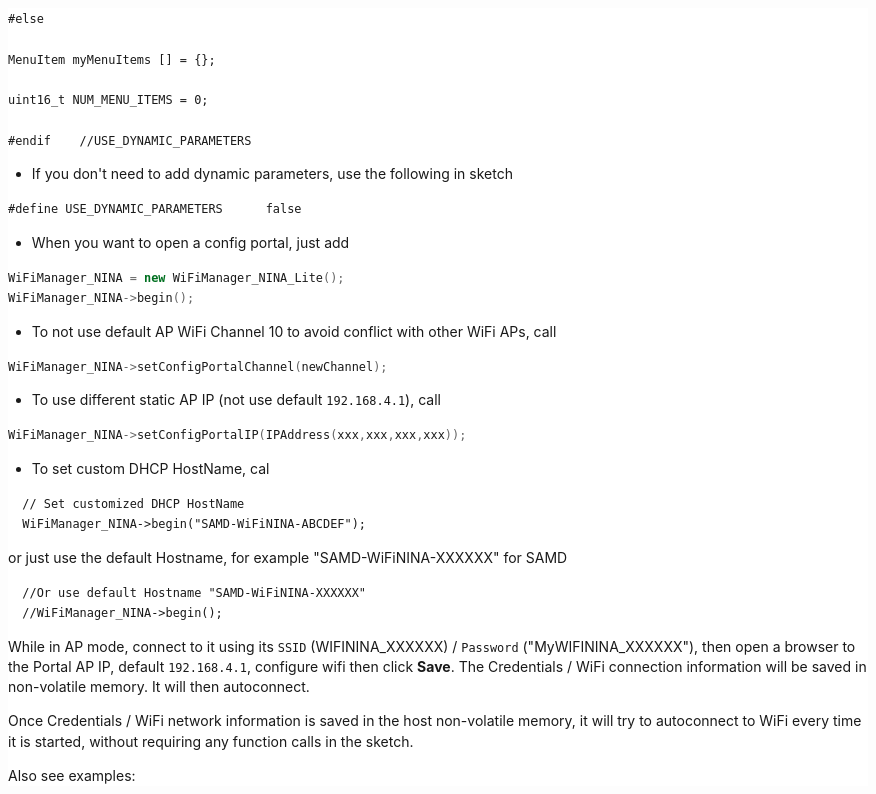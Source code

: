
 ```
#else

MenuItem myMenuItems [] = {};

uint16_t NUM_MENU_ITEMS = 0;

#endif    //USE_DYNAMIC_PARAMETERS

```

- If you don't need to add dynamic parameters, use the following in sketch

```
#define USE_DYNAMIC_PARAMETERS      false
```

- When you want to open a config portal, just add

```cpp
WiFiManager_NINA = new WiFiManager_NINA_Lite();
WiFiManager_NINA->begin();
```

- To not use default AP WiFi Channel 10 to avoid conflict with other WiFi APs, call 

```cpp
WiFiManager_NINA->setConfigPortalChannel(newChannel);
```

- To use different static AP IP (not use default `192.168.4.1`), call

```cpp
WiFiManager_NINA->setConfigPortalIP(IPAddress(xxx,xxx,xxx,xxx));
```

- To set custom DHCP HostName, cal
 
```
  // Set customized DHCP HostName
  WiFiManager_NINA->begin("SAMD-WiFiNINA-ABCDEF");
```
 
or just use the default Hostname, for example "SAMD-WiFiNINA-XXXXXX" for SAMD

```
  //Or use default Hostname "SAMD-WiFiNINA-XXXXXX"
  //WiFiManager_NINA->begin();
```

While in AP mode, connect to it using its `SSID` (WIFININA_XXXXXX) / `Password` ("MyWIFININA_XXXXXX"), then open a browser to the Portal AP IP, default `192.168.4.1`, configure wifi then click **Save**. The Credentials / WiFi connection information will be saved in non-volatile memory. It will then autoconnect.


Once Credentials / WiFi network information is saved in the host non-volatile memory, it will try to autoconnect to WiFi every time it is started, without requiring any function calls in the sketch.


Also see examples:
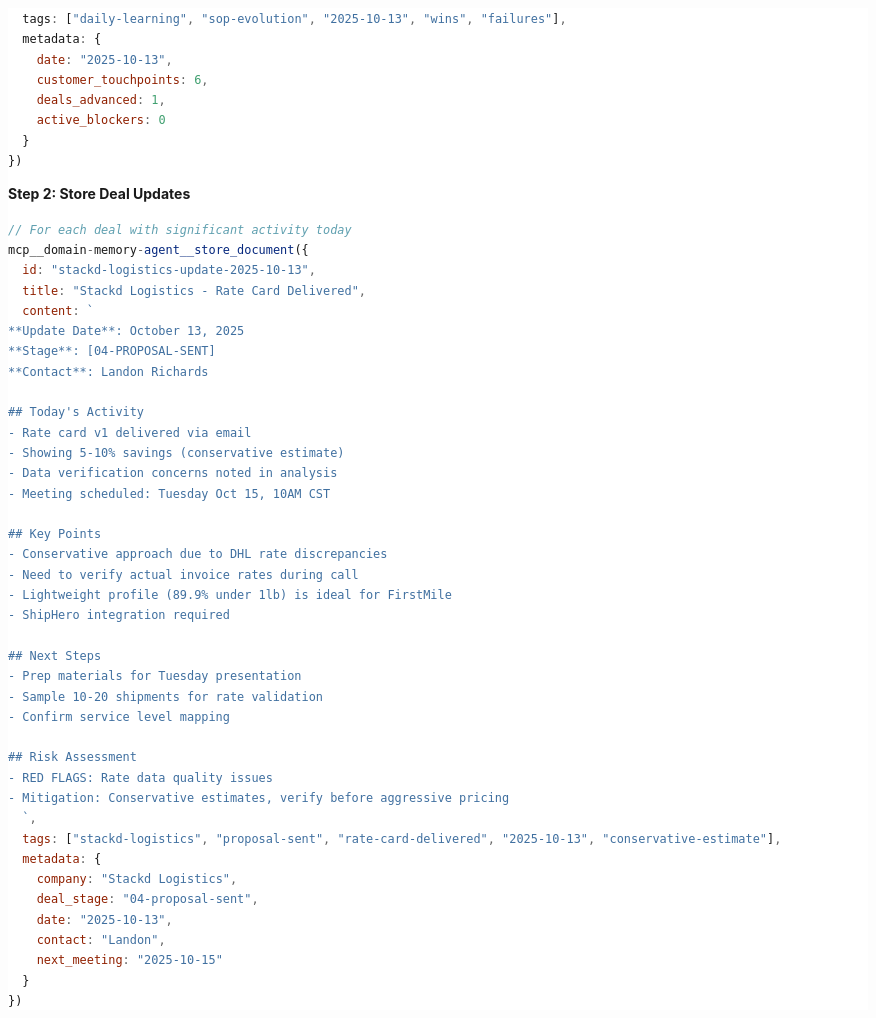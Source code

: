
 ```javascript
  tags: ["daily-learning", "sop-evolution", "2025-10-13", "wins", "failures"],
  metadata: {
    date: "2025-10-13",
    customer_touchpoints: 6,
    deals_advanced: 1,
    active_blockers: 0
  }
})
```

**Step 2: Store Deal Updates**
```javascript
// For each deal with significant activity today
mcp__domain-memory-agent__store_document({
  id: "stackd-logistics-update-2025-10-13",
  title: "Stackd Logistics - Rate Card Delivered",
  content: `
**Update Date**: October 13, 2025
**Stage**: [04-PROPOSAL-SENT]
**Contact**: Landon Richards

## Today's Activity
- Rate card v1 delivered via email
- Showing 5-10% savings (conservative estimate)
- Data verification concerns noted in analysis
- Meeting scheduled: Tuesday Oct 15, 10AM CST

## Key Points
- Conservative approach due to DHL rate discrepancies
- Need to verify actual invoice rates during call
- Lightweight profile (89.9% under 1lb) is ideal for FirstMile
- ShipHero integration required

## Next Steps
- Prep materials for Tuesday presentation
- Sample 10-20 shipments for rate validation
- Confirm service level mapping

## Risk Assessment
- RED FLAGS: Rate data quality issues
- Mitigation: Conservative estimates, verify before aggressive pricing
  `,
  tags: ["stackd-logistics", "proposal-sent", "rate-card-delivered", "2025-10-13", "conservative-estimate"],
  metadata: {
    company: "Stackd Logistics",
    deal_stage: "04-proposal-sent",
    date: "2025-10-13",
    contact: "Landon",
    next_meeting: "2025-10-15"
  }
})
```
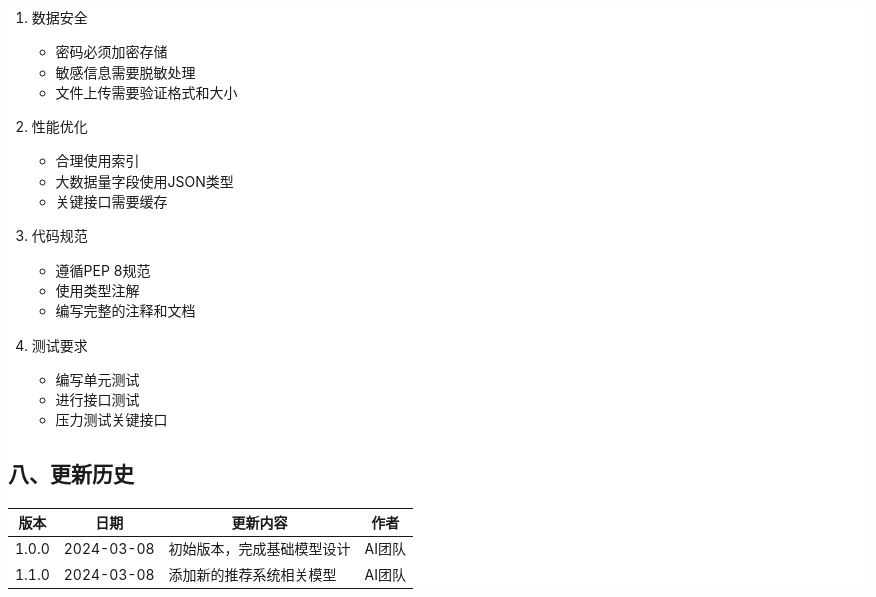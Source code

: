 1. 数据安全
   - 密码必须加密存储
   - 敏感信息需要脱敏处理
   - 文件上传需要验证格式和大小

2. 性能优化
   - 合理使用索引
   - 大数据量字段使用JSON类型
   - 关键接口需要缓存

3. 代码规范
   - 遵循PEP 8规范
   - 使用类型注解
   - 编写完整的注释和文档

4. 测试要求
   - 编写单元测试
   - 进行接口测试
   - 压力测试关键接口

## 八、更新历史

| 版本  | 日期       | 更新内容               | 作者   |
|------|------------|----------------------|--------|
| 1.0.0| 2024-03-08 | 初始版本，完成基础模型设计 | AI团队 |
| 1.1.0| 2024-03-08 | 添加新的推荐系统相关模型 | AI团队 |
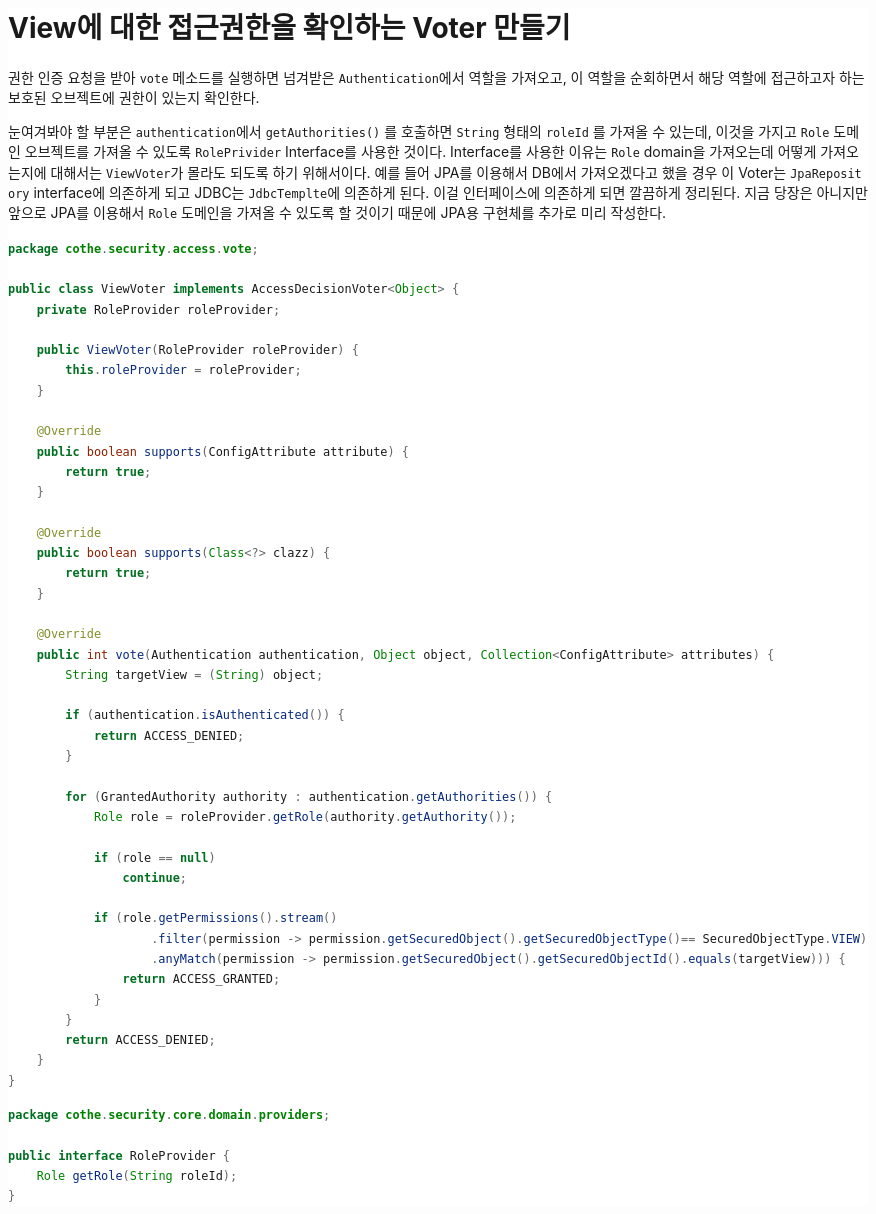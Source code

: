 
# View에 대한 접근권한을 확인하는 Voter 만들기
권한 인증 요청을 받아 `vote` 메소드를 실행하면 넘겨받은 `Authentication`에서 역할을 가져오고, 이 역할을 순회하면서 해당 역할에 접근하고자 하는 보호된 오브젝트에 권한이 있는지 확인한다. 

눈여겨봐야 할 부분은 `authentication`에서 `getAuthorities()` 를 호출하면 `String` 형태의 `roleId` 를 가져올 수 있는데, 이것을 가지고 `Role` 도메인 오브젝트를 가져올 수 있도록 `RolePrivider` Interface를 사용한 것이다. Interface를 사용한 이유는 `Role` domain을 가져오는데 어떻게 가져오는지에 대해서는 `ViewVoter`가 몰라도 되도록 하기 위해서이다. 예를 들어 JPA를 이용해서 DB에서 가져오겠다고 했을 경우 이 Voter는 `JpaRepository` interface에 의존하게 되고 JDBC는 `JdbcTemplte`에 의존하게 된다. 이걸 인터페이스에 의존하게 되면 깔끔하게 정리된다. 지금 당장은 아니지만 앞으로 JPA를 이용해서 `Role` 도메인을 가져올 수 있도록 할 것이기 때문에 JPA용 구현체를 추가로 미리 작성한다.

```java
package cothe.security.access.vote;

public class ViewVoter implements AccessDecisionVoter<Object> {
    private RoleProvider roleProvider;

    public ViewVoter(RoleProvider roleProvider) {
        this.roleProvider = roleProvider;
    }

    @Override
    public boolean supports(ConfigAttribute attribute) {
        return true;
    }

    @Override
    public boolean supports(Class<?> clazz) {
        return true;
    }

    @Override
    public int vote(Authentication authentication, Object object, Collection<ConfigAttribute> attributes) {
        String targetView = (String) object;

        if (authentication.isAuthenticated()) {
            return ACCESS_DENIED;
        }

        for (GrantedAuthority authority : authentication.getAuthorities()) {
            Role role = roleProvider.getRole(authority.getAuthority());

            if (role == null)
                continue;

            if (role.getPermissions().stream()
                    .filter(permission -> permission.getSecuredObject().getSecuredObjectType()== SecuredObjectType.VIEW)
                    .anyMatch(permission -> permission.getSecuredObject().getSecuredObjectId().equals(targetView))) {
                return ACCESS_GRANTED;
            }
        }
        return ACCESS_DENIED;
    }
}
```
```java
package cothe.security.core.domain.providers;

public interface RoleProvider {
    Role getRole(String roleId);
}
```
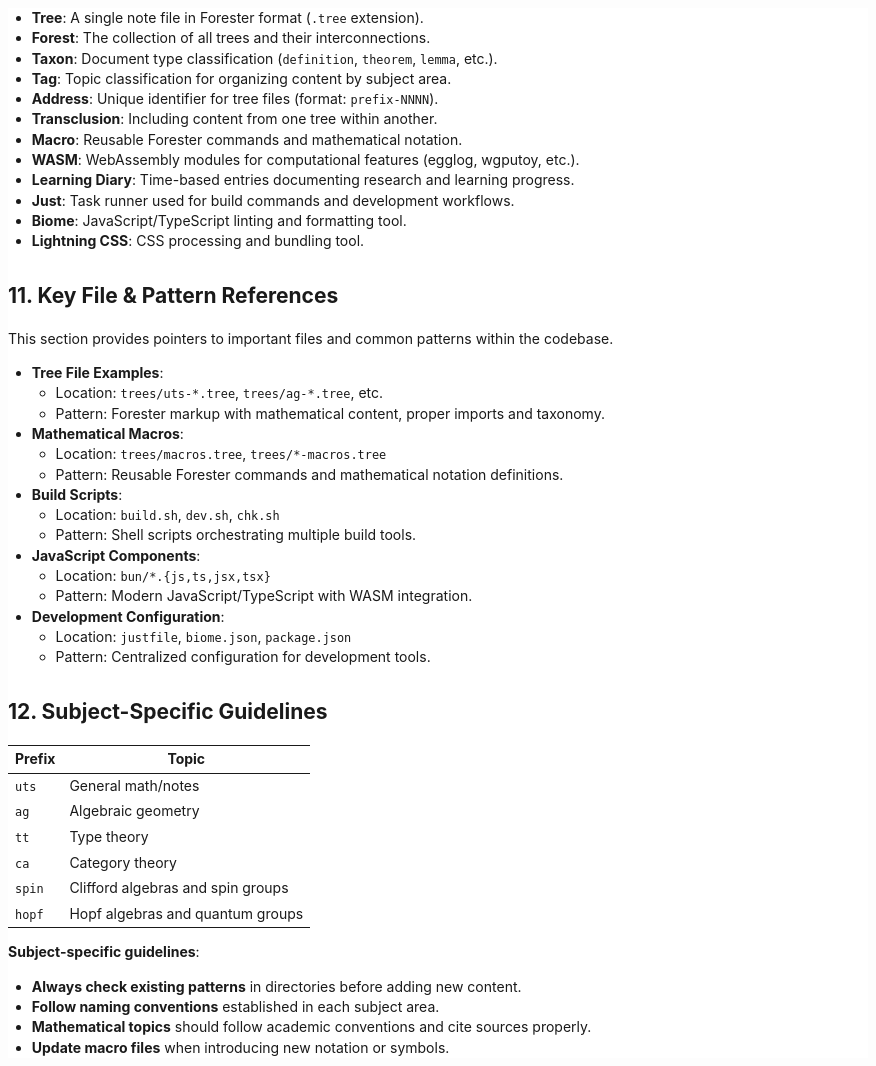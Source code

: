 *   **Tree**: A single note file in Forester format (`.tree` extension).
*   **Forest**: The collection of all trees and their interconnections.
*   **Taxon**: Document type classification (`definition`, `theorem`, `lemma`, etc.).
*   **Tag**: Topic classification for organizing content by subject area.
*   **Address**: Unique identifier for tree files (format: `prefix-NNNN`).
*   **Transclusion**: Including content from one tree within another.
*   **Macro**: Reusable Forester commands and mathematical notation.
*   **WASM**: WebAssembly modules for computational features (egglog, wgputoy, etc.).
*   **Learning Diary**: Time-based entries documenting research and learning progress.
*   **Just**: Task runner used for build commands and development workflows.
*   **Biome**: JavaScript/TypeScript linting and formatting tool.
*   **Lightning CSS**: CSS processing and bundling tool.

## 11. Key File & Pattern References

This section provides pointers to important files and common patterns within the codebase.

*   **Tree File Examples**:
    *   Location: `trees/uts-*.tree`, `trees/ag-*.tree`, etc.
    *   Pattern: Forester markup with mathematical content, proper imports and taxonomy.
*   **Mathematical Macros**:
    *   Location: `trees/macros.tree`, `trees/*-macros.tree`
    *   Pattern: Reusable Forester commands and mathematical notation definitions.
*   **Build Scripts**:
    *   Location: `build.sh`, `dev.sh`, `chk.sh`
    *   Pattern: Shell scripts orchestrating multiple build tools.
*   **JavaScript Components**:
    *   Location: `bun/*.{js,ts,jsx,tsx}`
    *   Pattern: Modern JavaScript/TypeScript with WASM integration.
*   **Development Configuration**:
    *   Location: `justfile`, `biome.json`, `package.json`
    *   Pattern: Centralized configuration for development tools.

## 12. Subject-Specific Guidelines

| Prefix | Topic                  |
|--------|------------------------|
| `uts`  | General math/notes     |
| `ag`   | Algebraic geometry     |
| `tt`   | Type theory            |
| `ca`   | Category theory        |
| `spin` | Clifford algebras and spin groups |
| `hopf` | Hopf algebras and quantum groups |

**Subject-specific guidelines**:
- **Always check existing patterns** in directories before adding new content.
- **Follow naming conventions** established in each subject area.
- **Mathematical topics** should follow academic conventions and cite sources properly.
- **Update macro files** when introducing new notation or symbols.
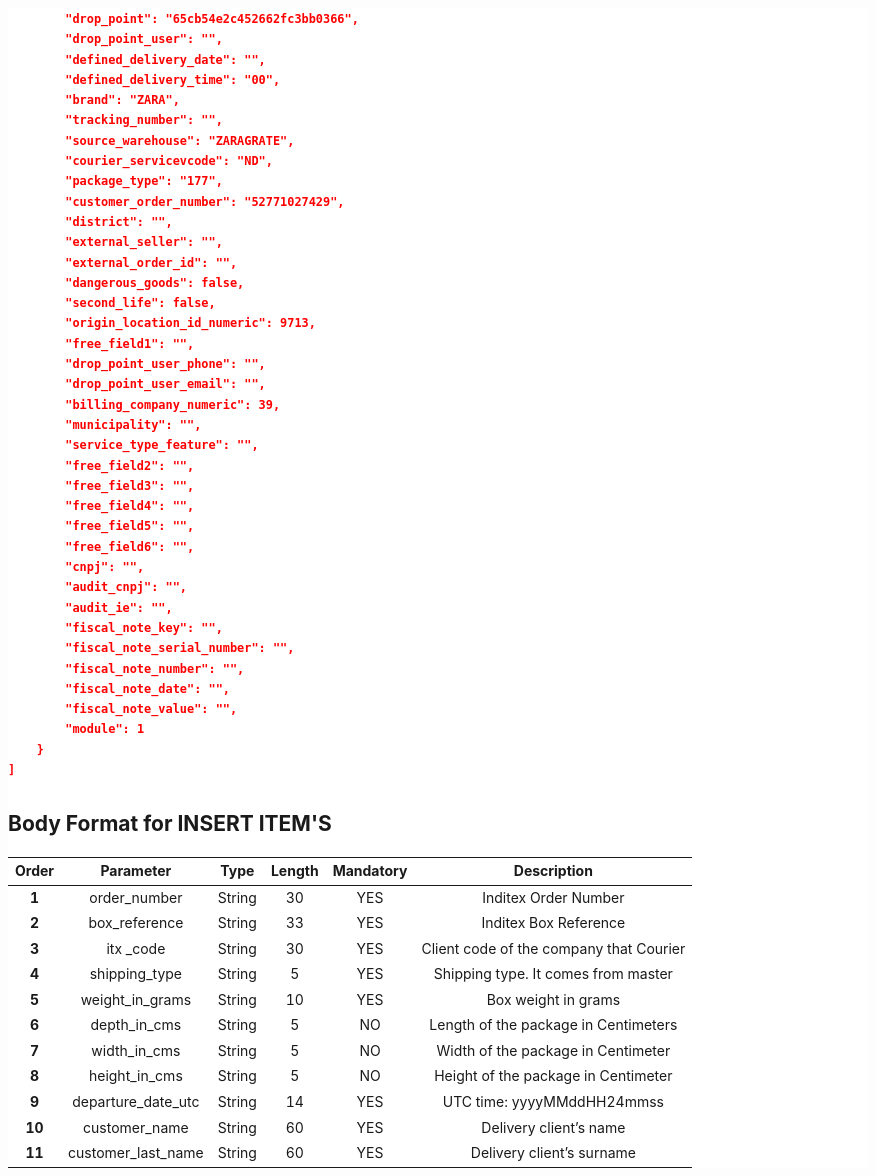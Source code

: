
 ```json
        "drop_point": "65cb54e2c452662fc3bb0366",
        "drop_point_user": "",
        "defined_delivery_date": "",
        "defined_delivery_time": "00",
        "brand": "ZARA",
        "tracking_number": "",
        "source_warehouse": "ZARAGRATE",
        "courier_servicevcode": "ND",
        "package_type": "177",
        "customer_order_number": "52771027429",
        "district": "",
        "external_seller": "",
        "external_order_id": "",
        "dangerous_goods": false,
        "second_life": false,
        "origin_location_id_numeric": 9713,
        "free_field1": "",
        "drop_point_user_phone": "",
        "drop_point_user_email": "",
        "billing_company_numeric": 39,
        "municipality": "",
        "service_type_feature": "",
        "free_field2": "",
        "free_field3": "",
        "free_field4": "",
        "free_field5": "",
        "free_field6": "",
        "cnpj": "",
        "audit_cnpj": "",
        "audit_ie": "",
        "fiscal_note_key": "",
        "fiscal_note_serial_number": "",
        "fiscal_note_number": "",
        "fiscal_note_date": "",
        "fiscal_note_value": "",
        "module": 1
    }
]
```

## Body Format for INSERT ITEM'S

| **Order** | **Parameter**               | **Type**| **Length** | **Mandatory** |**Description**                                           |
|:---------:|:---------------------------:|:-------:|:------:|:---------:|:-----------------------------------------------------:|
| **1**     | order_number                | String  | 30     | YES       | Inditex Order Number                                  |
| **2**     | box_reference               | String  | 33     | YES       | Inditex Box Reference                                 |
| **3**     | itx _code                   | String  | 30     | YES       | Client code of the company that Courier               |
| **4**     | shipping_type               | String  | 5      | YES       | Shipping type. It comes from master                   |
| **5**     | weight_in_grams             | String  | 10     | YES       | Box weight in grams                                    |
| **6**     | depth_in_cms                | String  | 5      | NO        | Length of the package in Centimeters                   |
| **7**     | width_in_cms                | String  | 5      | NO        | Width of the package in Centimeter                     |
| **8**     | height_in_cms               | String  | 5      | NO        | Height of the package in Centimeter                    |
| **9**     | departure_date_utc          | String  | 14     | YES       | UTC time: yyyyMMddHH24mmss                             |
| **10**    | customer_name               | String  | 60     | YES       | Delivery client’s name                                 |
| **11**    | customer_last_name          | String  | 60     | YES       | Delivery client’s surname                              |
● ● ● ● ●
TASK:
Copy each line of the listing that includes "sketch".

EXPECTED ANSWER:
- If you don't need to add dynamic parameters, use the following in sketch
Once Credentials / WiFi network information is saved in the host non-volatile memory, it will try to autoconnect to WiFi every time it is started, without requiring any function calls in the sketch.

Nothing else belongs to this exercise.